|Haus um 1920. Foto: Archiv Theo Ott||Haus im Jahr 2002|
|Constructed by:||Matthias Faß|
|Year of Construction:||1692|
Change of Ownership:
- In 1715 the house was divided into two halves and one half sold to Wolf Conrad Lingmann, tailor and chandler
1734 Christoph Schneider, shoemaker, acquired the other half. Several other changes of ownership followed.
In 1856 the house was turned into a shop by Johann Georg Kleemann, watchmaker
In 1877 it was bought by the Jewish tradesman Samuel Seeberger
In 1908 it passed to his widow Jeanette née Oberdorfer.
In 1919 her daughters Martha and Hedwig Seeberger inherited the house
In 1942 it was sold to Arthur Riegel, ropemaker, under the authority of the municipal office of absentee caretakers (städtischen Abwesenheitspfleger) for Jewish property owners
1960 he closed his rope-making business and the house passed to his daughter Sophie Elise Riegel
The story of the house and the family
The ground floor of the house was converted into a shop in 1856. The owner at that time was the watchmaker Johann George Kleemann. However just one year later he sold it to the Jewish tradesman Samuel Seeberger, married to Jeanette née Oberdorfer. She can be found under this name, Jeanette Oberdorfer, in other documentation, for instance when the house was handed down to her daughters Martha and Hedwig Seeberger.
Daughter Martha married the shopkeeper Aron Klein from Badolo on 01.03.1921, but she remained registered as the owner of the house at Marktplatz 35. She and her husband ran a household goods shop there, mainly selling tableware and glass plates.
After Kantor Rehfeld retired in October 1933, the Jewish community conferred some of his responsibilities on the Kleins. Which meant that Aron Klein was responsible for leading prayers in the synagogue on work days, while his wife Martha was responsible for the ritual baths.
In view of the reprisals against Jewish citizens and the boycott against Jewish businesses, they gave the business up in 1937 but only left Gunzenhausen on 25.01.1939 when they moved to Prague. The town assumed ownership of the house.
According to the present owner, the “Nazis” sold off the remaining inventory of the shop at this time. Arthur Riegel rented the premises from the town for his rope-making business which he had previously run in the Rathausstraße next to the Blasturm. He had to pay the town 100 RM for the remaining beer mugs which were left in the shop.
As the house had a better location for business, the Riegel family decided to purchase it in 1942. So they contacted the Kleins in Prague. The latter replied that they no longer had any authority regarding the house. Based on that, the purchase price was paid to the town. We have, until now, not been able to find out how much this was.
At this time the extension at the back was rented out to a lawyer. Mr Riegel later used it as a workshop for his rope-making.
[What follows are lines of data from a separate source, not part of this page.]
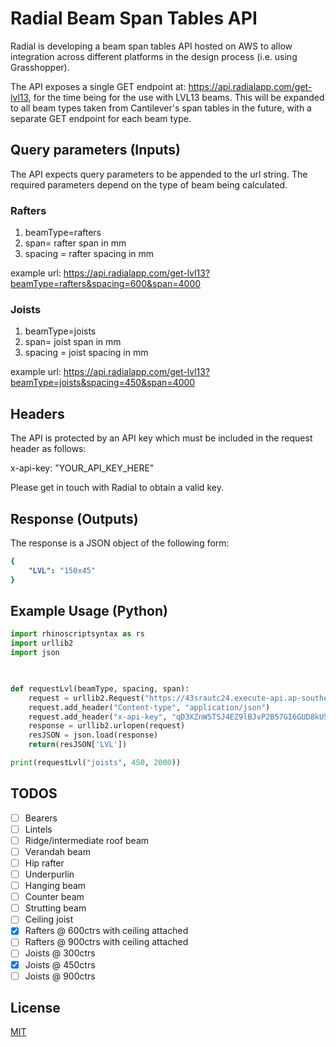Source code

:
# Radial Beam Span Tables API

Radial is developing a beam span tables API hosted on AWS to allow integration across different platforms in the design process (i.e. using Grasshopper).

The API exposes a single GET endpoint at: https://api.radialapp.com/get-lvl13, for the time being for the use with LVL13 beams. This will be expanded to all beam types taken from Cantilever's span tables in the future, with a separate GET endpoint for each beam type.

## Query parameters (Inputs)
The API expects query parameters to be appended to the url string. The required parameters depend on the type of beam being calculated.

### Rafters
1. beamType=rafters 
2. span= rafter span in mm
3. spacing = rafter spacing in mm

example url: https://api.radialapp.com/get-lvl13?beamType=rafters&spacing=600&span=4000


### Joists
1. beamType=joists
2. span= joist span in mm
3. spacing = joist spacing in mm

example url: https://api.radialapp.com/get-lvl13?beamType=joists&spacing=450&span=4000

## Headers
The API is protected by an API key which must be included in the request header as follows:

x-api-key: "YOUR_API_KEY_HERE"

Please get in touch with Radial to obtain a valid key.


## Response (Outputs)

The response is a JSON object of the following form:

```yaml
{
    "LVL": "150x45"
}
```

## Example Usage (Python)

```python
import rhinoscriptsyntax as rs
import urllib2
import json

 

def requestLvl(beamType, spacing, span):
    request = urllib2.Request("https://43srautc24.execute-api.ap-southeast-2.amazonaws.com/teststage/get-lvl13?beamType={0}&spacing={1}&span={2}".format(beamType, spacing, span))
    request.add_header("Content-type", "application/json")
    request.add_header("x-api-key", "qD3XZnW5TSJ4EZ9lBJvP2B57GI6GUD8kU5AsfKb0")
    response = urllib2.urlopen(request)
    resJSON = json.load(response)
    return(resJSON['LVL'])

print(requestLvl("joists", 450, 2000))

```

## TODOS
- [ ] Bearers
- [ ] Lintels
- [ ] Ridge/intermediate roof beam
- [ ] Verandah beam
- [ ] Hip rafter
- [ ] Underpurlin
- [ ] Hanging beam
- [ ] Counter beam
- [ ] Strutting beam
- [ ] Ceiling joist
- [x] Rafters @ 600ctrs with ceiling attached 
- [ ] Rafters @ 900ctrs with ceiling attached 
- [ ] Joists @ 300ctrs
- [x] Joists @ 450ctrs
- [ ] Joists @ 900ctrs

## License
[MIT](https://choosealicense.com/licenses/mit/)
In 1946, when the American Military Administration was checking all ownership of Jewish property, the Riegels again tried to contact the Kleins in Prague to have the legitimacy of the sale confirmed. But the letters came back unanswered. The couple’s fate is not known but it is presumed that they died in a concentration camp. In 1953 they were officially declared dead effective 08.05.1945.
Letters sent to relatives in Israel also remained unanswered.
Rent then had to be paid for the house for the period of 1946 to 1956. In 1956 a final hearing took place in Nürnberg, resulting in a judgement that the purchase price was again due. Mrs Riegel could no longer say who actually received the payment.
The judgement ruled out any further claims by third parties.
A short time later a relative of the Seeberger family visited Gunzenhausen from Israel and recognized pieces of furniture belonging to his family in the Riegel's house, but based on the ruling he could no longer make any claim to them.
Arthur Riegel closed his ropemaking business in 1960 for age reasons but carried on running the shop with his wife and younger daughter. The elder daughter Sophie Elise Riegel ran the shop as of 1980, selling handicraft material and waxed table cloths.
She told us the story of the house shortly before her death in the summer of 2001.
Samuel Seeberger had planted a chestnut tree in the courtyard, and this was only cut down in the 1990’s.